Morris, in answer to questions from NCR, also said he thinks his forced retirement is intended to "send a message to the bishops of the world: the fact that if you ask questions, if you're in people's faces long enough, if you're kind of a nuisance around the place, well look what happened to Bill Morris."

Morris made the comments on the Australian Broadcasting Corporation show "Sunday Nights with John Cleary" May 8. This writer was a participant in the discussion with Cleary, Morris and church historian Paul Collins, and asked Morris if he would make the report public if he had a copy of it and whether he thought he was meant to be an example to others.

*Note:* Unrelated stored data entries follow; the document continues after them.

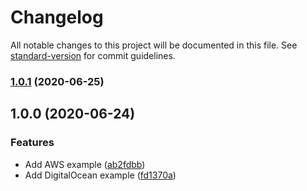 # Changelog

All notable changes to this project will be documented in this file. See [standard-version](https://github.com/conventional-changelog/standard-version) for commit guidelines.

### [1.0.1](https://github.com/christippett/terraform-cloudinit-container-server/compare/v1.0.0...v1.0.1) (2020-06-25)

## 1.0.0 (2020-06-24)


### Features

* Add AWS example ([ab2fdbb](https://github.com/christippett/terraform-cloudinit-container-server/commit/ab2fdbb7f02e946f8b84b0d55612194ffef19040))
* Add DigitalOcean example ([fd1370a](https://github.com/christippett/terraform-cloudinit-container-server/commit/fd1370a5f52a8a8b264a2b4912da47817ba139ea))
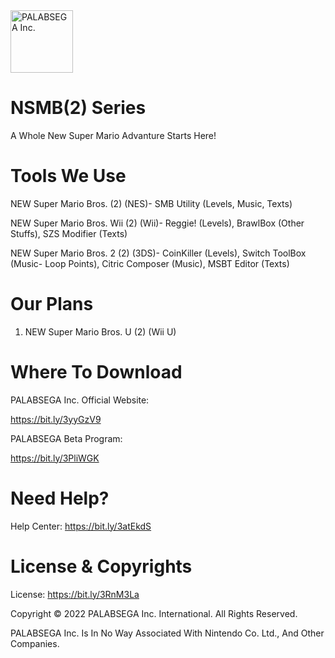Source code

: <img width="100" alt="PALABSEGA Inc." src="https://user-images.githubusercontent.com/106941808/173286437-2a4459dc-053c-4107-8ae7-4dc6376b0a13.png">

# NSMB(2) Series
A Whole New Super Mario Advanture Starts Here!
# Tools We Use
NEW Super Mario Bros. (2) (NES)- SMB Utility (Levels, Music, Texts)

NEW Super Mario Bros. Wii (2) (Wii)- Reggie! (Levels), BrawlBox (Other Stuffs), SZS Modifier (Texts)

NEW Super Mario Bros. 2 (2) (3DS)- CoinKiller (Levels), Switch ToolBox (Music- Loop Points), Citric Composer (Music), MSBT Editor (Texts)

# Our Plans
1. NEW Super Mario Bros. U (2) (Wii U)

# Where To Download
PALABSEGA Inc. Official Website:

https://bit.ly/3yyGzV9

PALABSEGA Beta Program:

https://bit.ly/3PliWGK

# Need Help?
Help Center: https://bit.ly/3atEkdS

# License & Copyrights
License: https://bit.ly/3RnM3La

Copyright © 2022 PALABSEGA Inc. International. 
All Rights Reserved.

PALABSEGA Inc. Is In No Way Associated With Nintendo Co. Ltd., And Other Companies.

Links to the ABC broadcast are found below.

Of the report, done by Denver Archbishop Charles Chaput, Morris said: "Yes, I would like it published because I think my people deserve the right to – you know, if Archbishop Chaput, who wandered around the diocese for three-and-a-half days … and then made a judgment on the diocese, I think the people have a right to see what judgments he made in his report."

Morris said he knows a written report exists because Chaput sent him an e-mail "telling me that he'd sent an electronic copy as well as a hard copy to the dicastery for bishops, and then he did what he was supposed to do. He destroyed both the electronic copy and the hard copy, so he didn't have a copy any more." To date, Morris has not seen what was written about him or the diocese, and the Vatican apparently does not intend to reveal the contents of the report.

Chaput, asked by NCR earlier about the report and whether it would be made public would only respond that "any apostolic visitation is governed by strict confidentiality. This is for the benefit of all parties involved."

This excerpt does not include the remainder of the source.